Ralfe explains that the telecoms firm faces a problem if it wants to reduce risks for shareholders, bondholders and members by shifting to bonds from equities. BT is trapped because it discounts liabilities at “the estimated rate of return reflecting the assets of the scheme”.
A shift from equities to bonds would reduce the estimated return on assets and the discount rate, Ralfe says. This would increase the value of liabilities, the size of the deficit and the required cash contributions.
A spokesman for BT expressed confidence in the scheme actuary, Watson Wyatt, saying its assumptions were very conservative. “We see no reason to doubt their calculations,” he said, although he conceded that Ralfe had made “some valid points”.
“We don’t choose the method,” he said. “We take our advice from them.” Watson Wyatt declined to comment, saying it was a client matter.

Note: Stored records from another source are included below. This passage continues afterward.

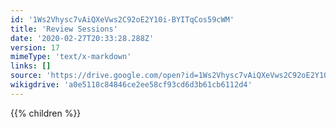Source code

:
 ```yaml
---
id: '1Ws2Vhysc7vAiQXeVws2C92oE2Y10i-BYITqCos59cWM'
title: 'Review Sessions'
date: '2020-02-27T20:33:28.288Z'
version: 17
mimeType: 'text/x-markdown'
links: []
source: 'https://drive.google.com/open?id=1Ws2Vhysc7vAiQXeVws2C92oE2Y10i-BYITqCos59cWM'
wikigdrive: 'a0e5118c84846ce2ee58cf93cd6d3b61cb6112d4'
---
```

{{% children %}}
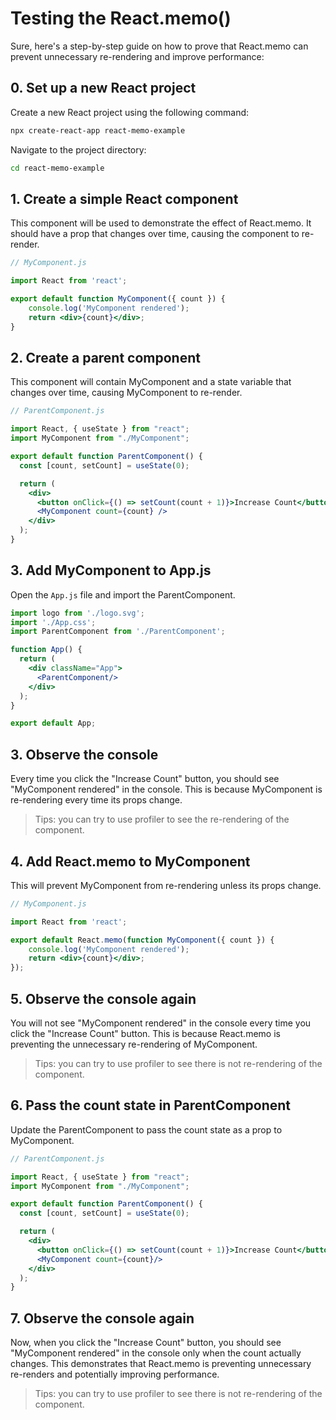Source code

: 

# Testing the React.memo()

Sure, here's a step-by-step guide on how to prove that React.memo can prevent unnecessary re-rendering and improve performance:

## 0. Set up a new React project
Create a new React project using the following command:

```bash
npx create-react-app react-memo-example 
```
Navigate to the project directory:

```bash
cd react-memo-example
```

## 1. Create a simple React component

This component will be used to demonstrate the effect of React.memo. It should have a prop that changes over time, causing the component to re-render.

```jsx
// MyComponent.js

import React from 'react';

export default function MyComponent({ count }) {
    console.log('MyComponent rendered');
    return <div>{count}</div>;
}
```

## 2. Create a parent component

This component will contain MyComponent and a state variable that changes over time, causing MyComponent to re-render.

```jsx
// ParentComponent.js

import React, { useState } from "react";
import MyComponent from "./MyComponent";

export default function ParentComponent() {
  const [count, setCount] = useState(0);

  return (
    <div>
      <button onClick={() => setCount(count + 1)}>Increase Count</button>
      <MyComponent count={count} />
    </div>
  );
}
```

## 3. Add MyComponent to App.js

Open the `App.js` file and import the ParentComponent.

```jsx
import logo from './logo.svg';
import './App.css';
import ParentComponent from './ParentComponent';

function App() {
  return (
    <div className="App">
      <ParentComponent/>
    </div>
  );
}

export default App;

```

## 3. Observe the console

Every time you click the "Increase Count" button, you should see "MyComponent rendered" in the console. This is because MyComponent is re-rendering every time its props change.

> Tips: you can try to use profiler to see the re-rendering of the component.

## 4. Add React.memo to MyComponent

This will prevent MyComponent from re-rendering unless its props change.

```jsx
// MyComponent.js

import React from 'react';

export default React.memo(function MyComponent({ count }) {
    console.log('MyComponent rendered');
    return <div>{count}</div>;
});
```

## 5. Observe the console again

You will not see "MyComponent rendered" in the console every time you click the "Increase Count" button. This is because React.memo is preventing the unnecessary re-rendering of MyComponent.

> Tips: you can try to use profiler to see there is not re-rendering of the component.

## 6. Pass the count state in ParentComponent 

Update the ParentComponent to pass the count state as a prop to MyComponent.

```jsx
// ParentComponent.js

import React, { useState } from "react";
import MyComponent from "./MyComponent";

export default function ParentComponent() {
  const [count, setCount] = useState(0);

  return (
    <div>
      <button onClick={() => setCount(count + 1)}>Increase Count</button>
      <MyComponent count={count}/>
    </div>
  );
}
```

## 7. Observe the console again

Now, when you click the "Increase Count" button, you should see "MyComponent rendered" in the console only when the count actually changes. This demonstrates that React.memo is preventing unnecessary re-renders and potentially improving performance.

> Tips: you can try to use profiler to see there is not re-rendering of the component.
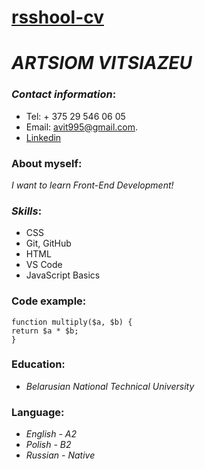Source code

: # [rsshool-cv](https://Avit11.github.io/rsschool-cv/cv)
# _ARTSIOM VITSIAZEU_

### _Contact information_:
* Tel:  + 375 29 546 06 05
* Email: avit995@gmail.com.
* [Linkedin](https://www.linkedin.com/in/%D0%B0%D1%80%D1%82%D0%B5%D0%BC-%D0%B2%D0%B8%D1%82%D1%8F%D0%B7%D0%B5%D0%B2-5850b121b/)

### About myself: 
_I want to learn Front-End Development!_

### _Skills_:
* CSS 
*  Git, GitHub
* HTML
* VS Code
* JavaScript Basics

### Code example:
```
function multiply($a, $b) {
return $a * $b;
}
```
### Education:
* _Belarusian National Technical University_


### Language:
* _English - A2_
* _Polish - B2_
* _Russian - Native_
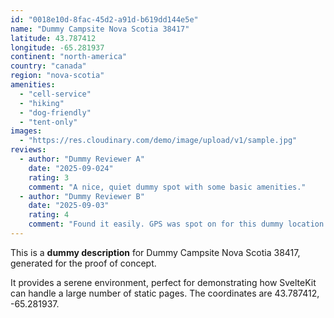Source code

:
 ```yaml
---
id: "0018e10d-8fac-45d2-a91d-b619dd144e5e"
name: "Dummy Campsite Nova Scotia 38417"
latitude: 43.787412
longitude: -65.281937
continent: "north-america"
country: "canada"
region: "nova-scotia"
amenities:
  - "cell-service"
  - "hiking"
  - "dog-friendly"
  - "tent-only"
images:
  - "https://res.cloudinary.com/demo/image/upload/v1/sample.jpg"
reviews:
  - author: "Dummy Reviewer A"
    date: "2025-09-024"
    rating: 3
    comment: "A nice, quiet dummy spot with some basic amenities."
  - author: "Dummy Reviewer B"
    date: "2025-09-03"
    rating: 4
    comment: "Found it easily. GPS was spot on for this dummy location."
---
```


This is a **dummy description** for Dummy Campsite Nova Scotia 38417, generated for the proof of concept.

It provides a serene environment, perfect for demonstrating how SvelteKit can handle a large number of static pages. The coordinates are 43.787412, -65.281937.

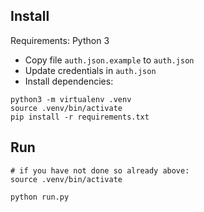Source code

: ## Install

Requirements: Python 3

- Copy file `auth.json.example` to `auth.json`
- Update credentials in `auth.json`
- Install dependencies:

```
python3 -m virtualenv .venv
source .venv/bin/activate
pip install -r requirements.txt
```

## Run

```
# if you have not done so already above:
source .venv/bin/activate

python run.py
```
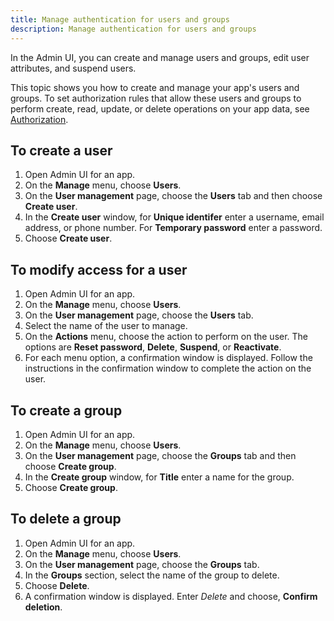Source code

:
 ```yaml
---
title: Manage authentication for users and groups
description: Manage authentication for users and groups
---
```


In the Admin UI, you can create and manage users and groups, edit user attributes, and suspend users.

This topic shows you how to create and manage your app's users and groups. To set authorization rules that allow these users and groups to perform create, read, update, or delete operations on your app data, see [Authorization](~/console/authz/authorization.md).

## To create a user
1. Open Admin UI for an app.
2. On the **Manage** menu, choose **Users**.
3. On the **User management** page, choose the **Users** tab and then choose **Create user**.
4. In the **Create user** window, for **Unique identifer** enter a username, email address, or phone number. For **Temporary password** enter a password.
5. Choose **Create user**.

## To modify access for a user
1. Open Admin UI for an app.
2. On the **Manage** menu, choose **Users**.
3. On the **User management** page, choose the **Users** tab.
4. Select the name of the user to manage.
5. On the **Actions** menu, choose the action to perform on the user. The options are **Reset password**, **Delete**, **Suspend**, or **Reactivate**.
6. For each menu option, a confirmation window is displayed. Follow the instructions in the confirmation window to complete the action on the user. 

## To create a group
1. Open Admin UI for an app.
2. On the **Manage** menu, choose **Users**. 
3. On the **User management** page, choose the **Groups** tab and then choose **Create group**.
4. In the **Create group** window, for **Title** enter a name for the group.
5. Choose **Create group**.

## To delete a group
1. Open Admin UI for an app.
2. On the **Manage** menu, choose **Users**. 
3. On the **User management** page, choose the **Groups** tab.
4. In the **Groups** section, select the name of the group to delete.
5. Choose **Delete**.
6. A confirmation window is displayed. Enter *Delete* and choose, **Confirm deletion**.

[\\]: * (How do groups get populated?)

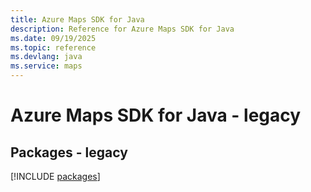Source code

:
 ```yaml
---
title: Azure Maps SDK for Java
description: Reference for Azure Maps SDK for Java
ms.date: 09/19/2025
ms.topic: reference
ms.devlang: java
ms.service: maps
---
```

# Azure Maps SDK for Java - legacy
## Packages - legacy
[!INCLUDE [packages](maps-index.md)]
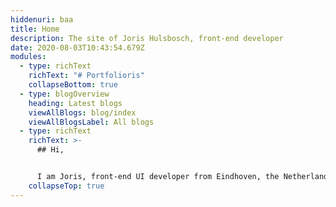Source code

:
 ```yaml
---
hiddenuri: baa
title: Home
description: The site of Joris Hulsbosch, front-end developer
date: 2020-08-03T10:43:54.679Z
modules:
  - type: richText
    richText: "# Portfolioris"
    collapseBottom: true
  - type: blogOverview
    heading: Latest blogs
    viewAllBlogs: blog/index
    viewAllBlogsLabel: All blogs
  - type: richText
    richText: >-
      ## Hi,


      I am Joris, front-end UI developer from Eindhoven, the Netherlands. I am specialized in responsive Web design and design systems. I am a performance, Progressive Enhancement and accessibility advocate. I write clean, readable and scalable code to create beautiful online experiences for all users. Read [more about me](/about).
    collapseTop: true
---
```

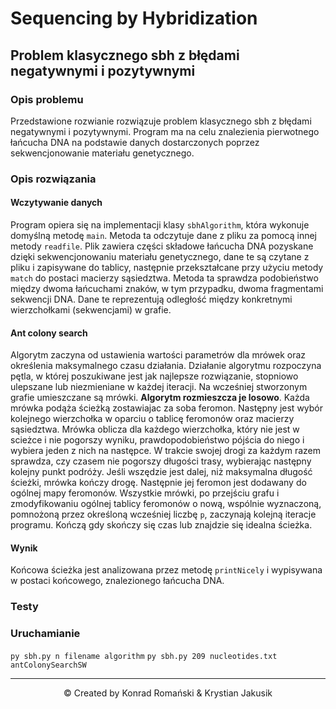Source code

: # Sequencing by Hybridization

## Problem klasycznego sbh z błędami negatywnymi i pozytywnymi
### Opis problemu
Przedstawione rozwianie rozwiązuje problem klasycznego sbh z błędami negatywnymi i pozytywnymi. Program ma na celu znalezienia pierwotnego łańcucha DNA na podstawie danych dostarczonych poprzez sekwencjonowanie materiału genetycznego.

### Opis rozwiązania
#### Wczytywanie danych
Program opiera się na implementacji klasy `sbhAlgorithm`, która wykonuje domyślną metodę `main`. Metoda ta odczytuje dane z pliku za pomocą innej metody `readfile`. Plik zawiera części składowe łańcucha DNA pozyskane dzięki sekwencjonowaniu materiału genetycznego, dane te są czytane z pliku i zapisywane do tablicy, następnie przekształcane przy użyciu metody `match` do postaci macierzy sąsiedztwa. Metoda ta sprawdza podobieństwo między dwoma łańcuchami znaków, w tym przypadku, dwoma fragmentami sekwencji DNA. Dane te reprezentują odległość między konkretnymi wierzchołkami (sekwencjami) w grafie.  
#### Ant colony search
Algorytm zaczyna od ustawienia wartości parametrów dla mrówek oraz określenia maksymalnego czasu działania. Działanie algorytmu rozpoczyna pętla, w której poszukiwane jest jak najlepsze rozwiązanie, stopniowo ulepszane lub  niezmieniane w  każdej iteracji. Na wcześniej stworzonym grafie umieszczane są mrówki. **Algorytm rozmieszcza je losowo**. Każda mrówka podąża ścieżką zostawiajac za soba feromon. Następny jest wybór kolejnego wierzchołka w oparciu o tablicę feromonów oraz macierzy sąsiedztwa. Mrówka oblicza dla każdego wierzchołka, który nie jest w scieżce i nie pogorszy wyniku, prawdopodobieństwo pójścia do niego i wybiera jeden z nich na następce. W trakcie swojej drogi za każdym razem sprawdza, czy czasem nie pogorszy długości trasy, wybierając następny kolejny punkt podróży. Jeśli wszędzie jest dalej, niż maksymalna długość ścieżki, mrówka kończy drogę. Następnie jej feromon jest dodawany do ogólnej mapy feromonów. Wszystkie mrówki, po przejściu grafu i zmodyfikowaniu ogólnej tablicy feromonów o nową, wspólnie wyznaczoną, pomnożoną przez określoną wcześniej liczbę `p`, zaczynają kolejną iteracje programu. Kończą gdy skończy się czas lub znajdzie się idealna ścieżka.
#### Wynik
Końcowa ścieżka jest analizowana przez metodę `printNicely` i wypisywana w postaci końcowego, znalezionego łańcucha DNA.

### Testy

### Uruchamianie
```py sbh.py n filename algorithm```
```py sbh.py 209 nucleotides.txt antColonySearchSW```

---
<p align="center">© Created by Konrad Romański & Krystian Jakusik</p>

Ralfe says the BT scheme, the UK’s largest, has a “significant” mismatch between its assets and liabilities.
“Since half its members are pensioners, conventional wisdom suggest BT Pension Scheme should hold 50% in bonds or property to match pensioners and, say, another 15% for the age profile of employees and deferred pensioners, or 65% in total,” Ralfe said
“A strategic allocation of only 35% bonds and property is a significant asset and liability mismatch.”
Ralfe is known for his role in shifting Boots’ pension portfolio into bonds when he was corporate finance chief at the UK retailer. He has since set up his own consulting firm.